Os cheiradores

Dizem que os cães têm cinquenta vezes mais receptores olfativos do que o homem. Seus trezentos milhões de caçadores de cheiro na ponta do focinho, consequentemente, precisariam de um espaço maior para processar as informações. Por isso, a área do cérebro deles responsável por trabalhar com os odores é quarenta vezes maior do que a do homem. E para que isso?

É certo que eles têm capacidade de localizar pessoas enterradas até a seis metros de profundidade, mas, domesticamente, de que vale todo esse poder? Ficar localizando pedaços de cocô no quintal? Ficar cheirando terminações digestivas de outros cães?

Tenho um labrador em casa que, além de ser o sétimo cão mais inteligente do mundo – não ele, propriamente, mas a raça dele – tem todos esses apetrechos cheiradores que distinguem os cães de nós, seres humanos, mas nunca o vi me alertar sobre alguns assuntos prosaicos, porém necessários, como, por exemplo:

– Tô sentindo um leve cheiro de gás… Será que não tem um vazamento minúsculo numa das bocas do fogão?

– Snif! Cheirinho de gasolina… A tampa do tanque de seu carro está bem fechada? Será que tem algum problema na bomba de combustível?

– Acho que essa carne moída refogada está dando o primeiro passo para a deterioração. Bota na minha tigela que eu dou um jeito nisso rapidinho!

Minha mulher diz que o fato de pensar assim me transforma num utilitarista do antropocentrismo, para quem tudo que existe na face da terra deveria estar ali para trabalhar em função do homem. E estou errado? O cão é um animal doméstico, e é no lar que ele deve utilizar suas capacidades. Eu não o quero procurando sobreviventes em terremotos ou carregamentos de cocaína em aeroportos. Quero que ele cuide dos problemas da casa.
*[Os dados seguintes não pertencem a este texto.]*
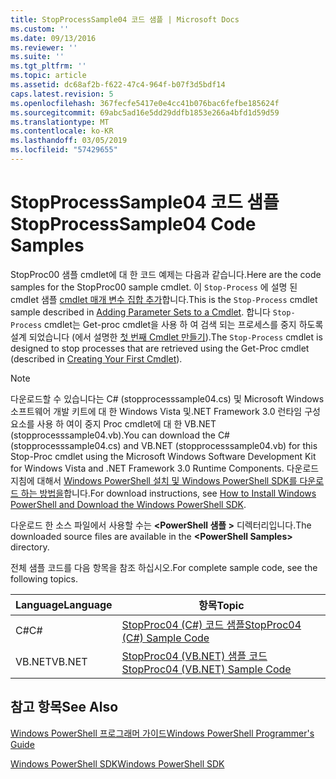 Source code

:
 ```yaml
---
title: StopProcessSample04 코드 샘플 | Microsoft Docs
ms.custom: ''
ms.date: 09/13/2016
ms.reviewer: ''
ms.suite: ''
ms.tgt_pltfrm: ''
ms.topic: article
ms.assetid: dc68af2b-f622-47c4-964f-b07f3d5bdf14
caps.latest.revision: 5
ms.openlocfilehash: 367fecfe5417e0e4cc41b076bac6fefbe185624f
ms.sourcegitcommit: 69abc5ad16e5dd29ddfb1853e266a4bfd1d59d59
ms.translationtype: MT
ms.contentlocale: ko-KR
ms.lasthandoff: 03/05/2019
ms.locfileid: "57429655"
---
```

# <a name="stopprocesssample04-code-samples"></a><span data-ttu-id="9031d-102">StopProcessSample04 코드 샘플</span><span class="sxs-lookup"><span data-stu-id="9031d-102">StopProcessSample04 Code Samples</span></span>

<span data-ttu-id="9031d-103">StopProc00 샘플 cmdlet에 대 한 코드 예제는 다음과 같습니다.</span><span class="sxs-lookup"><span data-stu-id="9031d-103">Here are the code samples for the StopProc00 sample cmdlet.</span></span> <span data-ttu-id="9031d-104">이 `Stop-Process` 에 설명 된 cmdlet 샘플 [cmdlet 매개 변수 집합 추가](../cmdlet/adding-parameter-sets-to-a-cmdlet.md)합니다.</span><span class="sxs-lookup"><span data-stu-id="9031d-104">This is the `Stop-Process` cmdlet sample described in [Adding Parameter Sets to a Cmdlet](../cmdlet/adding-parameter-sets-to-a-cmdlet.md).</span></span> <span data-ttu-id="9031d-105">합니다 `Stop-Process` cmdlet는 Get-proc cmdlet을 사용 하 여 검색 되는 프로세스를 중지 하도록 설계 되었습니다 (에서 설명한 [첫 번째 Cmdlet 만들기](../cmdlet/creating-a-cmdlet-without-parameters.md)).</span><span class="sxs-lookup"><span data-stu-id="9031d-105">The `Stop-Process` cmdlet is designed to stop processes that are retrieved using the Get-Proc cmdlet (described in [Creating Your First Cmdlet](../cmdlet/creating-a-cmdlet-without-parameters.md)).</span></span>

> [!NOTE]
> <span data-ttu-id="9031d-106">다운로드할 수 있습니다는 C# (stopprocesssample04.cs) 및 Microsoft Windows 소프트웨어 개발 키트에 대 한 Windows Vista 및.NET Framework 3.0 런타임 구성 요소를 사용 하 여이 중지 Proc cmdlet에 대 한 VB.NET (stopprocesssample04.vb).</span><span class="sxs-lookup"><span data-stu-id="9031d-106">You can download the C# (stopprocesssample04.cs) and VB.NET (stopprocesssample04.vb) for this Stop-Proc cmdlet using the Microsoft Windows Software Development Kit for Windows Vista and .NET Framework 3.0 Runtime Components.</span></span> <span data-ttu-id="9031d-107">다운로드 지침에 대해서 [Windows PowerShell 설치 및 Windows PowerShell SDK를 다운로드 하는 방법을](/powershell/developer/installing-the-windows-powershell-sdk)합니다.</span><span class="sxs-lookup"><span data-stu-id="9031d-107">For download instructions, see [How to Install Windows PowerShell and Download the Windows PowerShell SDK](/powershell/developer/installing-the-windows-powershell-sdk).</span></span>
>
> <span data-ttu-id="9031d-108">다운로드 한 소스 파일에서 사용할 수는  **\<PowerShell 샘플 >** 디렉터리입니다.</span><span class="sxs-lookup"><span data-stu-id="9031d-108">The downloaded source files are available in the **\<PowerShell Samples>** directory.</span></span>

<span data-ttu-id="9031d-109">전체 샘플 코드를 다음 항목을 참조 하십시오.</span><span class="sxs-lookup"><span data-stu-id="9031d-109">For complete sample code, see the following topics.</span></span>

|<span data-ttu-id="9031d-110">Language</span><span class="sxs-lookup"><span data-stu-id="9031d-110">Language</span></span>|<span data-ttu-id="9031d-111">항목</span><span class="sxs-lookup"><span data-stu-id="9031d-111">Topic</span></span>|
|--------------|-----------|
|<span data-ttu-id="9031d-112">C#</span><span class="sxs-lookup"><span data-stu-id="9031d-112">C#</span></span>|[<span data-ttu-id="9031d-113">StopProc04 (C#) 코드 샘플</span><span class="sxs-lookup"><span data-stu-id="9031d-113">StopProc04 (C#) Sample Code</span></span>](./stopprocesssample04-csharp-sample-code.md)|
|<span data-ttu-id="9031d-114">VB.NET</span><span class="sxs-lookup"><span data-stu-id="9031d-114">VB.NET</span></span>|[<span data-ttu-id="9031d-115">StopProc04 (VB.NET) 샘플 코드</span><span class="sxs-lookup"><span data-stu-id="9031d-115">StopProc04 (VB.NET) Sample Code</span></span>](./stopprocesssample04-vb-net-sample-code.md)|

## <a name="see-also"></a><span data-ttu-id="9031d-116">참고 항목</span><span class="sxs-lookup"><span data-stu-id="9031d-116">See Also</span></span>

[<span data-ttu-id="9031d-117">Windows PowerShell 프로그래머 가이드</span><span class="sxs-lookup"><span data-stu-id="9031d-117">Windows PowerShell Programmer's Guide</span></span>](./windows-powershell-programmer-s-guide.md)

[<span data-ttu-id="9031d-118">Windows PowerShell SDK</span><span class="sxs-lookup"><span data-stu-id="9031d-118">Windows PowerShell SDK</span></span>](../windows-powershell-reference.md)
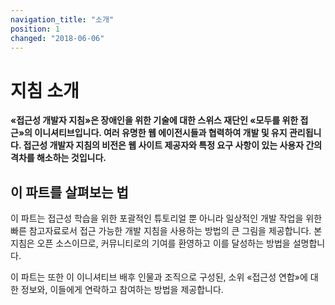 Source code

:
 ```yaml
---
navigation_title: "소개"
position: 1
changed: "2018-06-06"
---
```


# 지침 소개

**«접근성 개발자 지침»은 장애인을 위한 기술에 대한 스위스 재단인 «모두를 위한 접근»의 이니셔티브입니다. 여러 유명한 웹 에이전시들과 협력하여 개발 및 유지 관리됩니다. 접근성 개발자 지침의 비전은 웹 사이트 제공자와 특정 요구 사항이 있는 사용자 간의 격차를 해소하는 것입니다.**

## 이 파트를 살펴보는 법

이 파트는 접근성 학습을 위한 포괄적인 튜토리얼 뿐 아니라 일상적인 개발 작업을 위한 빠른 참고자료로서 접근 가능한 개발 지침을 사용하는 방법의 큰 그림을 제공합니다. 본 지침은 오픈 소스이므로, 커뮤니티로의 기여를 환영하고 이를 달성하는 방법을 설명합니다.

이 파트는 또한 이 이니셔티브 배후 인물과 조직으로 구성된, 소위 «접근성 연합»에 대한 정보와, 이들에게 연락하고 참여하는 방법을 제공합니다. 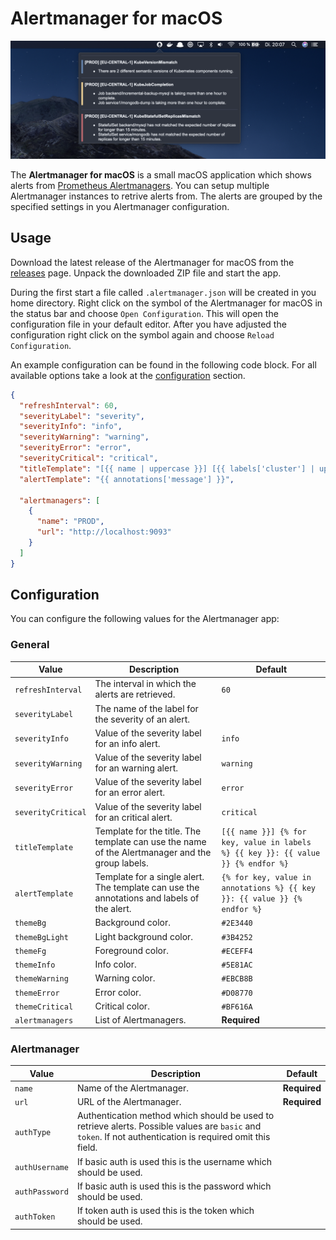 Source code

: # Alertmanager for macOS

![Alertmanager](assets/screenshot.png)

The **Alertmanager for macOS** is a small macOS application which shows alerts from [Prometheus Alertmanagers](https://github.com/prometheus/alertmanager). You can setup multiple Alertmanager instances to retrive alerts from. The alerts are grouped by the specified settings in you Alertmanager configuration.

## Usage

Download the latest release of the Alertmanager for macOS from the [releases](https://github.com/ricoberger/Alertmanager/releases) page. Unpack the downloaded ZIP file and start the app.

During the first start a file called `.alertmanager.json` will be created in you home directory. Right click on the symbol of the Alertmanager for macOS in the status bar and choose `Open Configuration`. This will open the configuration file in your default editor. After you have adjusted the configuration right click on the symbol again and choose `Reload Configuration`.

An example configuration can be found in the following code block. For all available options take a look at the [configuration](#configuration) section.

```json
{
  "refreshInterval": 60,
  "severityLabel": "severity",
  "severityInfo": "info",
  "severityWarning": "warning",
  "severityError": "error",
  "severityCritical": "critical",
  "titleTemplate": "[{{ name | uppercase }}] [{{ labels['cluster'] | uppercase }}] {{ labels['alertname'] }}",
  "alertTemplate": "{{ annotations['message'] }}",

  "alertmanagers": [
    {
      "name": "PROD",
      "url": "http://localhost:9093"
    }
  ]
}
```

## Configuration

You can configure the following values for the Alertmanager app:

### General

| Value | Description | Default |
| ----- | ----------- | ------- |
| `refreshInterval` | The interval in which the alerts are retrieved. | `60` |
| `severityLabel` | The name of the label for the severity of an alert. | |
| `severityInfo` | Value of the severity label for an info alert. | `info` |
| `severityWarning` | Value of the severity label for an warning alert. | `warning` |
| `severityError` | Value of the severity label for an error alert. | `error` |
| `severityCritical` | Value of the severity label for an critical alert. | `critical` |
| `titleTemplate` | Template for the title. The template can use the name of the Alertmanager and the group labels. | `[{{ name }}] {% for key, value in labels %} {{ key }}: {{ value }} {% endfor %}` |
| `alertTemplate` | Template for a single alert. The template can use the annotations and labels of the alert. | `{% for key, value in annotations %} {{ key }}: {{ value }} {% endfor %}` |
| `themeBg` | Background color. | `#2E3440` |
| `themeBgLight` | Light background color. | `#3B4252` |
| `themeFg` | Foreground color. | `#ECEFF4` |
| `themeInfo` | Info color. | `#5E81AC` |
| `themeWarning` | Warning color. | `#EBCB8B` |
| `themeError` | Error color. | `#D08770` |
| `themeCritical` | Critical color. | `#BF616A` |
| `alertmanagers` | List of Alertmanagers. | **Required** |

### Alertmanager

| Value | Description | Default |
| ----- | ----------- | ------- |
| `name` | Name of the Alertmanager. | **Required** |
| `url` | URL of the Alertmanager. | **Required** |
| `authType` | Authentication method which should be used to retrieve alerts. Possible values are `basic` and `token`. If not authentication is required omit this field. | |
| `authUsername` | If basic auth is used this is the username which should be used. | |
| `authPassword` | If basic auth is used this is the password which should be used. | |
| `authToken` | If token auth is used this is the token which should be used. | |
Enquanto os cães não alcançam meu ideal utilitarista, a ciência não teria como trabalhar o sistema olfativo humano para aproximá-lo da qualidade canina? Não digo trezentos milhões de receptores, mas algo que não nos faça passar vergonha! Pesquisadores da Universidade Rockfeller, nos Estados Unidos, descobriram que o ser humano pode distinguir até um trilhão de cheiros, porque o olfato é seu sentido mais desenvolvido: a visão só consegue identificar dez milhões de cores e o ouvido, quase meio milhão de sons.

O detalhe é que o trilhão de cheiros têm de estar ao alcance do nariz, que serve também para sustentar os óculos. Se estiver a seis metros de profundidade, melhor chamar um cão.